■ EXERCISE
In the records below, find the line that contains "#### Properties <a" and the line that contains "cdktf.WinrmProvisionerConnection</code> | *No description.* |", then retype exactly those two lines and every line between them.

■ MATERIAL TO PROCESS
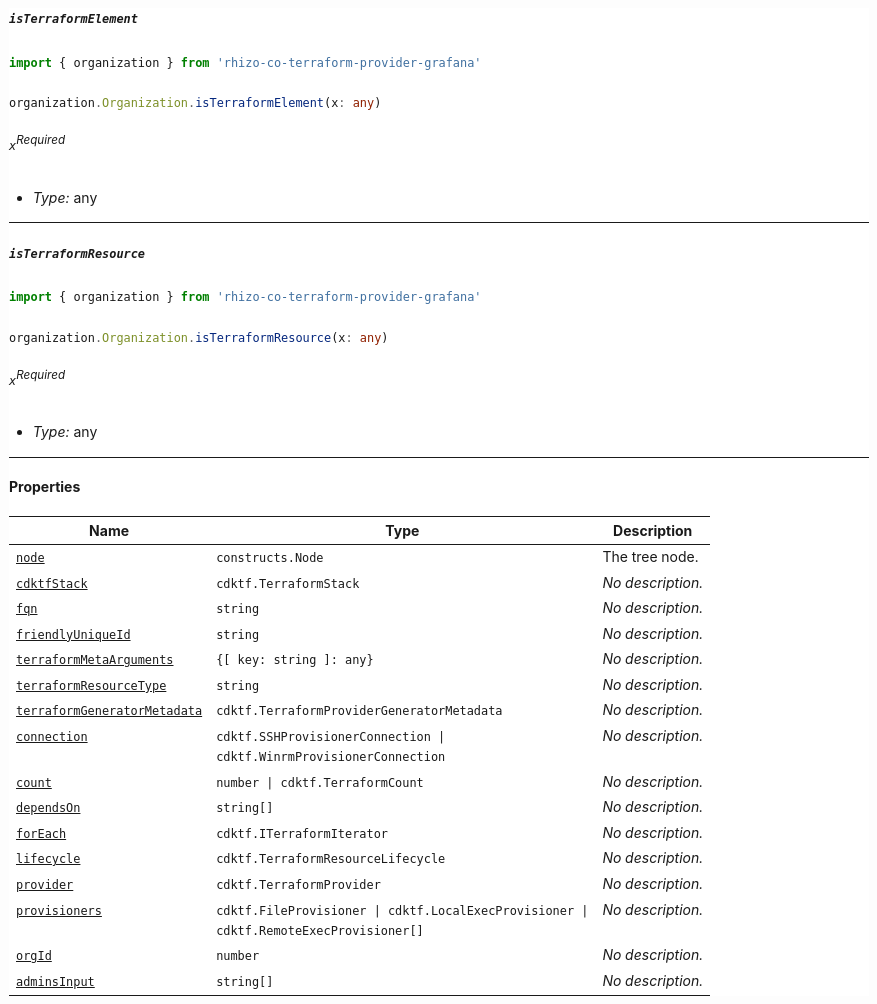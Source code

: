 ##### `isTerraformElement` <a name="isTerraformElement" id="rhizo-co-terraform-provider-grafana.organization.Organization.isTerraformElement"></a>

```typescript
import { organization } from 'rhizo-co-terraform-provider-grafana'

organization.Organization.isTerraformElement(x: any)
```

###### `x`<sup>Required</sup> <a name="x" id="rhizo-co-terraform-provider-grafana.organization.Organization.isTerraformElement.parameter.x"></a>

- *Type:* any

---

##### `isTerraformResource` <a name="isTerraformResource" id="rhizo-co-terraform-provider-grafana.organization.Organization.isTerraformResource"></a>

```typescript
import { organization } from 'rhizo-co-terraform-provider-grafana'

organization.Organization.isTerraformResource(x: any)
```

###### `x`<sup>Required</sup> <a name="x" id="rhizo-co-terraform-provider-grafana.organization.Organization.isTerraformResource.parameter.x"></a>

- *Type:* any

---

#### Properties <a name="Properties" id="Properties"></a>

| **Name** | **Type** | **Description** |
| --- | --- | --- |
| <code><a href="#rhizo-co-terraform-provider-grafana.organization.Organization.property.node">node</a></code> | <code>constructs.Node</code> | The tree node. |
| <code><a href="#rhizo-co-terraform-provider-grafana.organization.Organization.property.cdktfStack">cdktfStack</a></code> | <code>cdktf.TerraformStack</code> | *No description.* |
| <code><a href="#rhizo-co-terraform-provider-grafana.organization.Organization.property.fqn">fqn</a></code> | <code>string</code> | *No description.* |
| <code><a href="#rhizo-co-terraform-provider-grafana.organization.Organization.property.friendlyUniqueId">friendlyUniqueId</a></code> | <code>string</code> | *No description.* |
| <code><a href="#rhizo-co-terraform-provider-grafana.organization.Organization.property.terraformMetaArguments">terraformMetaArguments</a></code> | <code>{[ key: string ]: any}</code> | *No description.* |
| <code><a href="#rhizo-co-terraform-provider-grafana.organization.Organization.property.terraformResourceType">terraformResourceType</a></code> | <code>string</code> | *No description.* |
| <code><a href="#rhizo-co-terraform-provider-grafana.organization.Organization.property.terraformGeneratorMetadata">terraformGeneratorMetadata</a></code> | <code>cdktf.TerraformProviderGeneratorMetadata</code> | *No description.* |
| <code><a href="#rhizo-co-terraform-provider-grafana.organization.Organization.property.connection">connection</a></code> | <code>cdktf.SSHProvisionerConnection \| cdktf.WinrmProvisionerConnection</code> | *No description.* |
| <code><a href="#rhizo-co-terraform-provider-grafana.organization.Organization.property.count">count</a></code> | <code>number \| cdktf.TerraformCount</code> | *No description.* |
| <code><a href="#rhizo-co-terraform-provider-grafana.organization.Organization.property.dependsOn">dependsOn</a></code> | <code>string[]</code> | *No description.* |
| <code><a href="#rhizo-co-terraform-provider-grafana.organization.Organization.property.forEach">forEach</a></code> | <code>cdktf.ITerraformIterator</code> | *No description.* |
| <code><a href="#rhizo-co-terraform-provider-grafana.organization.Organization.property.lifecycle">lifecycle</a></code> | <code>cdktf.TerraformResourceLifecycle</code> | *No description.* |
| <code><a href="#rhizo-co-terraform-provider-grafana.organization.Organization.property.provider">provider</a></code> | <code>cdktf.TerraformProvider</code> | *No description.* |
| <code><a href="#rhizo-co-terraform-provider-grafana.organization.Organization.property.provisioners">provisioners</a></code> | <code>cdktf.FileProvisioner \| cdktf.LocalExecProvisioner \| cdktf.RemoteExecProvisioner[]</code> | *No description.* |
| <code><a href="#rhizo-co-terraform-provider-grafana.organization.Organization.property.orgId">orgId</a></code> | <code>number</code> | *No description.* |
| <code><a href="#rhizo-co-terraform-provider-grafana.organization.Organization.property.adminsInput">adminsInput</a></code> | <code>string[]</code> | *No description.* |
--
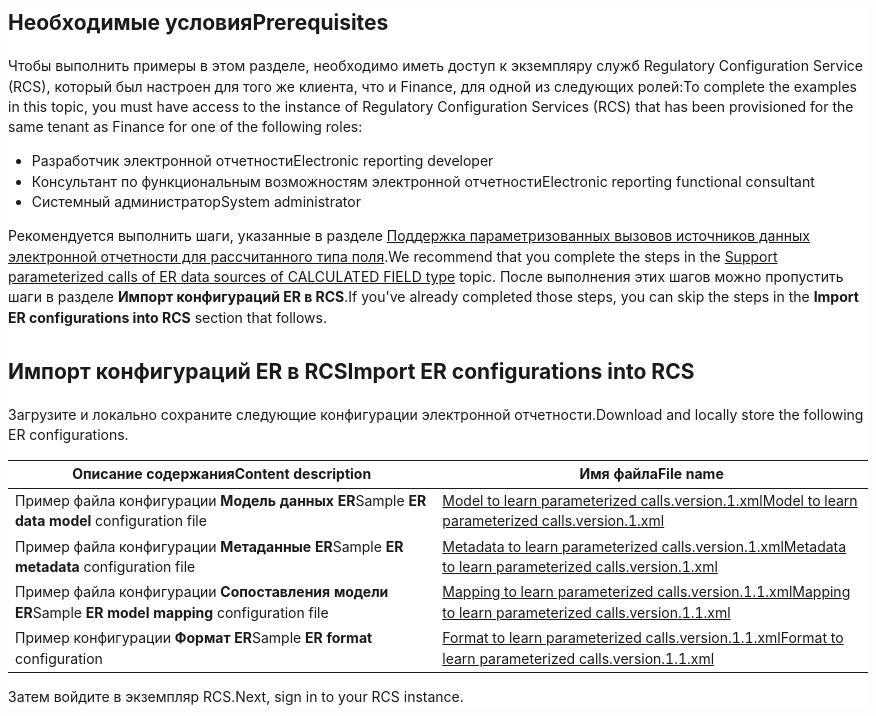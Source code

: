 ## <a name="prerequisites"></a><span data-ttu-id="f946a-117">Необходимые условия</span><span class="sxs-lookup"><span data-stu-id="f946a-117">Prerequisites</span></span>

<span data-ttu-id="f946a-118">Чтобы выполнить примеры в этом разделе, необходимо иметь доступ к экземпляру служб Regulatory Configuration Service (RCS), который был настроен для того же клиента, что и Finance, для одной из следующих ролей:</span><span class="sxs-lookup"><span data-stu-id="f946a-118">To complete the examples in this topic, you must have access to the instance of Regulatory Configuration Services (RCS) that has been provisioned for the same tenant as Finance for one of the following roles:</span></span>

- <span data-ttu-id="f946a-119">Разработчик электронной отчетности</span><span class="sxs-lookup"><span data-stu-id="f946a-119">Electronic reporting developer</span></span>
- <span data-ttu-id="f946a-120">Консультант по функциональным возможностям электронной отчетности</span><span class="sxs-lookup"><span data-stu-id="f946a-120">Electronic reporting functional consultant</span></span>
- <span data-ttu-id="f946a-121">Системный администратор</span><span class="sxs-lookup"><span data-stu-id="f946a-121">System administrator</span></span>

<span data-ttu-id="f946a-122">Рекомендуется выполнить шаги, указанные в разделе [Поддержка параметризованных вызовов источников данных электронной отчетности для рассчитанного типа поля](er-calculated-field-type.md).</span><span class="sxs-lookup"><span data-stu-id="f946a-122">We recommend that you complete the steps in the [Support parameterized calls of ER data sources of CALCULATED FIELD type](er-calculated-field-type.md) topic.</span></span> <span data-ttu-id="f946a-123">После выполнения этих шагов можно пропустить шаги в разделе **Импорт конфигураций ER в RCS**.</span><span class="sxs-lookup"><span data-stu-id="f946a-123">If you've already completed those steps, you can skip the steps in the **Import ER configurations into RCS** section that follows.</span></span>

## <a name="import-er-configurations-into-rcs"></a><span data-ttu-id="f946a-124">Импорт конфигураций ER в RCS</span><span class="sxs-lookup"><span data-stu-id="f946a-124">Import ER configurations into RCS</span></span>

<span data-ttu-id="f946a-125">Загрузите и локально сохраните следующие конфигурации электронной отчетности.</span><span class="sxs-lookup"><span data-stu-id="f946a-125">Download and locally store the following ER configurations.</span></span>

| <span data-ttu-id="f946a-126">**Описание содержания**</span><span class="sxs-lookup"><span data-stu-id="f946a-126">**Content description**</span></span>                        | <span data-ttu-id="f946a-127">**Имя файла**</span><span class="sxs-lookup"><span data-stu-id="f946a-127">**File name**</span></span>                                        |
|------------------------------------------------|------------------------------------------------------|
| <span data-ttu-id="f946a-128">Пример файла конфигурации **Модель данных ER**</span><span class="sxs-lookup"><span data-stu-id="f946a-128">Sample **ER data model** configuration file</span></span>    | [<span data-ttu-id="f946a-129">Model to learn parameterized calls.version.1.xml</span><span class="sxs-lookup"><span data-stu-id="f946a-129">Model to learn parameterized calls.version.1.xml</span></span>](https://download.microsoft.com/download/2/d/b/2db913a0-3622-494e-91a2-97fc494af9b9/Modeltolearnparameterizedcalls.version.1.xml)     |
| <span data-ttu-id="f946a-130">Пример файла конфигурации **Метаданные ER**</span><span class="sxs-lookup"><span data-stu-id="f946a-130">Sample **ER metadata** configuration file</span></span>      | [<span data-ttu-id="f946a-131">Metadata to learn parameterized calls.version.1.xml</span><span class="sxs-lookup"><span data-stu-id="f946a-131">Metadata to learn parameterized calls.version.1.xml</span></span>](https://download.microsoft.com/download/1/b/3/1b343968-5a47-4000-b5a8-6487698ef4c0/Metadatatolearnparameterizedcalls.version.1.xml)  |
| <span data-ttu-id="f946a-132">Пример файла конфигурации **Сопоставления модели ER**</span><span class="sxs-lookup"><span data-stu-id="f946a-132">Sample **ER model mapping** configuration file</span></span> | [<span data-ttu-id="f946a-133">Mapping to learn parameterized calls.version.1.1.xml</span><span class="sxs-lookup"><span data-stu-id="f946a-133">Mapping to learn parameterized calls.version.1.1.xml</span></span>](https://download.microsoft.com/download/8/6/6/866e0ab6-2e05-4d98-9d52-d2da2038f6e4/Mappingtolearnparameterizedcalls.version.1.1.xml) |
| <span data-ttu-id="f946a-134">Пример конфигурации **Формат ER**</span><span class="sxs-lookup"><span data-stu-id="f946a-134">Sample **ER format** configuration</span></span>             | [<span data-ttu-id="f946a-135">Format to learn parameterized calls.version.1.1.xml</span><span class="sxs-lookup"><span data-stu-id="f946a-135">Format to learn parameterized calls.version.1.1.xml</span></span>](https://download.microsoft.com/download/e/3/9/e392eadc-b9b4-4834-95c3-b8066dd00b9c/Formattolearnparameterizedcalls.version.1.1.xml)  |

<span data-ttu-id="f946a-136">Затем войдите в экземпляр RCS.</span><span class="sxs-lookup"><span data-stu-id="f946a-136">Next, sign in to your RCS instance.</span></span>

■ THE COMPLETED TASK
#### Properties <a name="Properties" id="Properties"></a>

| **Name** | **Type** | **Description** |
| --- | --- | --- |
| <code><a href="#rhizo-co-terraform-provider-grafana.organization.Organization.property.node">node</a></code> | <code>constructs.Node</code> | The tree node. |
| <code><a href="#rhizo-co-terraform-provider-grafana.organization.Organization.property.cdktfStack">cdktfStack</a></code> | <code>cdktf.TerraformStack</code> | *No description.* |
| <code><a href="#rhizo-co-terraform-provider-grafana.organization.Organization.property.fqn">fqn</a></code> | <code>string</code> | *No description.* |
| <code><a href="#rhizo-co-terraform-provider-grafana.organization.Organization.property.friendlyUniqueId">friendlyUniqueId</a></code> | <code>string</code> | *No description.* |
| <code><a href="#rhizo-co-terraform-provider-grafana.organization.Organization.property.terraformMetaArguments">terraformMetaArguments</a></code> | <code>{[ key: string ]: any}</code> | *No description.* |
| <code><a href="#rhizo-co-terraform-provider-grafana.organization.Organization.property.terraformResourceType">terraformResourceType</a></code> | <code>string</code> | *No description.* |
| <code><a href="#rhizo-co-terraform-provider-grafana.organization.Organization.property.terraformGeneratorMetadata">terraformGeneratorMetadata</a></code> | <code>cdktf.TerraformProviderGeneratorMetadata</code> | *No description.* |
| <code><a href="#rhizo-co-terraform-provider-grafana.organization.Organization.property.connection">connection</a></code> | <code>cdktf.SSHProvisionerConnection \| cdktf.WinrmProvisionerConnection</code> | *No description.* |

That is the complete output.